This alleged damage was of course, not visible, but still enough to send you to the store to get a new helmet.
I am sure helmet materials and construction is far better today than back in the seventies. I suppose this myth has been busted in the years since it first arose, but I would be interested in webbBikeWorld’s comments on this issue.
Thanks again for your great website!”
Editor’s Reply: To be on the safe side, if a helmet dropped over about 1-2 feet, it should probably be sent back to the manufacturer for testing. I’m not sure what type of tests they perform to determine if the helmet is still safe; if anyone knows, please contact us.
Meanwhile, there’s always the Shok SpotR (see our review), which activated after the helmet was dropped from 6 feet.
From “D.C.”: “Thanks for the review! Great web site! I have had the EXO-400 for over a month now in daily use in Arizona, and would say your evaluation is fair and accurate. You mention cheek pads of varying thickness.
I had tried on the EXO-400 before buying one online, but the cheek pads on the one I received are considerably tighter than the one I tried on. Where are these cheek pads available? I don’t see any on Scorpion’s parts/accessories page. Thanks!”
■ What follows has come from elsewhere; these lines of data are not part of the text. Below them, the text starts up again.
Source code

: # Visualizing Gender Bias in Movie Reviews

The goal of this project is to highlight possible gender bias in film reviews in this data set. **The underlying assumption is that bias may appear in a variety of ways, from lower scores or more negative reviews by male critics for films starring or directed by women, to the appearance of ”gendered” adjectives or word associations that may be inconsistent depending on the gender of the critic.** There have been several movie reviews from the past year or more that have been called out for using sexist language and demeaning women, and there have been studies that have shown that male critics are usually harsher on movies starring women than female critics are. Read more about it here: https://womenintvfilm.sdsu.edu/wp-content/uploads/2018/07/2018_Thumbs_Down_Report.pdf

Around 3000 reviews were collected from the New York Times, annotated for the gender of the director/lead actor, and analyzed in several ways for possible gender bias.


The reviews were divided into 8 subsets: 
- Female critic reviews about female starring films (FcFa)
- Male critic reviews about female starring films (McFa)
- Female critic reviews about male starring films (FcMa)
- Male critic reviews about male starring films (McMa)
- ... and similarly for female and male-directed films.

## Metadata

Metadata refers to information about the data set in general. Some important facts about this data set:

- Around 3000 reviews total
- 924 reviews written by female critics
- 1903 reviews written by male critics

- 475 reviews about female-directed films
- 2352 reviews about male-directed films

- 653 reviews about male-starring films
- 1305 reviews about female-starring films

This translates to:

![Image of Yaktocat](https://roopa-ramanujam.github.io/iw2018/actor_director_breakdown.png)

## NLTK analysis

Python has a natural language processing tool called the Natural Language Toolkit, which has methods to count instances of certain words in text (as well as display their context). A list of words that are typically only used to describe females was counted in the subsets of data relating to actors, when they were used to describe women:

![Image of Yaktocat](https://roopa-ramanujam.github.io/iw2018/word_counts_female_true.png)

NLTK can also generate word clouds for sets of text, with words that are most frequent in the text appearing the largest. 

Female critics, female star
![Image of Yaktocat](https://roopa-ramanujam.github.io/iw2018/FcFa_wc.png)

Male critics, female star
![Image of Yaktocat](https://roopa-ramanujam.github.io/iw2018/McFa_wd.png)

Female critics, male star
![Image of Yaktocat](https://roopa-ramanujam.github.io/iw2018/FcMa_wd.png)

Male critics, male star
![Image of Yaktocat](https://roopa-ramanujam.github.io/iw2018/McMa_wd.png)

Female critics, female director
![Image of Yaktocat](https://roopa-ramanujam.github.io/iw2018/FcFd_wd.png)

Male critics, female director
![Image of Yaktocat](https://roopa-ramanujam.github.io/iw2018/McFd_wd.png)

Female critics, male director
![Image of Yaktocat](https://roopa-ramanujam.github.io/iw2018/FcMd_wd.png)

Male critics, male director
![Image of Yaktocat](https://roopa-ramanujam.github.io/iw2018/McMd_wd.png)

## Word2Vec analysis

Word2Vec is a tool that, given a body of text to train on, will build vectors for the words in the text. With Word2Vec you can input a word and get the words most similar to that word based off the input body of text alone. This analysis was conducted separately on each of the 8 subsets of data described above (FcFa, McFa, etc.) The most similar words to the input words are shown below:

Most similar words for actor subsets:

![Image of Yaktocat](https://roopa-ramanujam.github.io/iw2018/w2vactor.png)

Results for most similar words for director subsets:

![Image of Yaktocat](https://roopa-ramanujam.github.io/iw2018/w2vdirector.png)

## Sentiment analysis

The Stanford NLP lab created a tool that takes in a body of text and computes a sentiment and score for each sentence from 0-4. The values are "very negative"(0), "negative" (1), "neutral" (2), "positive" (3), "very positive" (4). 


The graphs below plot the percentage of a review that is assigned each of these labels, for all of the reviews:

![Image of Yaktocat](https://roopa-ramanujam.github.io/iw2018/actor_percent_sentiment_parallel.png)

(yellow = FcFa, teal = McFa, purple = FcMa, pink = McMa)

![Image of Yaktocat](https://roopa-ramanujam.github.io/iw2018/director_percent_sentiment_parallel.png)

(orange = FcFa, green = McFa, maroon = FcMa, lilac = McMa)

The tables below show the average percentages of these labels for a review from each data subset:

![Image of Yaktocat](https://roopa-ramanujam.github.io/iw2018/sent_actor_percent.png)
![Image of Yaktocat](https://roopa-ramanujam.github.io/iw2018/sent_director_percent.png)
Editor’s Note: Here’s a quote from the EXO-400 information on the Scorpion website: “Custom liner and cheek pad kits: Available in hot colors and wild patterns.” Check with your local dealer; perhaps they can be ordered from Scorpion?
From “L.S.”: “In my seemingly endless quest to find a quiet helmet (maybe being a physician I’m more aware of hearing loss than others), I ordered the Scorpion EXO 400 because New Enough had one of the designs on sale for $104.00. Thought I’d tell you what happened.
For helmet size, I’m pretty much right between a medium and a large according to most helmet sizing charts. My first helmet was a Shark RSI, which I bought a year ago. At the time, I tried on both a medium and a large.
To the best of my recollection, the medium was tight, maybe even slightly painfully so, but I didn’t know then what I knew now, so I kept the large. The large was very comfortable, but nowhere near loose.
Doesn’t even come close to fulfilling any of the three “too loose” criteria.
But it’s definitely loud when I’m riding — ie. the booming noise that comes from under the helmet. This noise has been ameliorated with the Windjammer II, and the high collar on my Olympia Airglide II jacket, but still comes thru plenty.
So I figured I’d try the Scorpion, because it was cheap and because I’d heard lots of good things about them, met a few people who had them and were satisfied. I tried them on at a local store, and the medium was fairly tight, but not painful; the large was snug, and felt luxurious.
Asked the folks in the local store which size they’d recommend in view of the fit, and they weren’t helpful.
So I spoke to Nate at New Enough about the size and he strongly suggested that the rule is go with the smallest one you can possibly tolerate. It should be really SNUG he said (as did the Scorpion literature
— SNUG! is how they put it).
So I got the medium, and it’s snug. REALLY snug, but very comfortable. Feels like it fits like a tight glove. Harder to put on and much harder to take off than my size large Shark RSI. But not painful.
Now the riding test today: Hit the Jackpot! I bought the Aero Skirt with the helmet, and with my earplugs in, it’s so quiet, I can’t hear my bike’s engine (K1200R) at any speed. The low pitched booming noise is 98+% gone.
The only noise is some minor rushing air noise, which I presume is the noise of the air rushing past the helmet (only a small sport screen on the bike). It occurred to me that the helmet may be so quiet that it might be unsafe, and maybe I should wear it without the earplugs (I’m gonna try that next).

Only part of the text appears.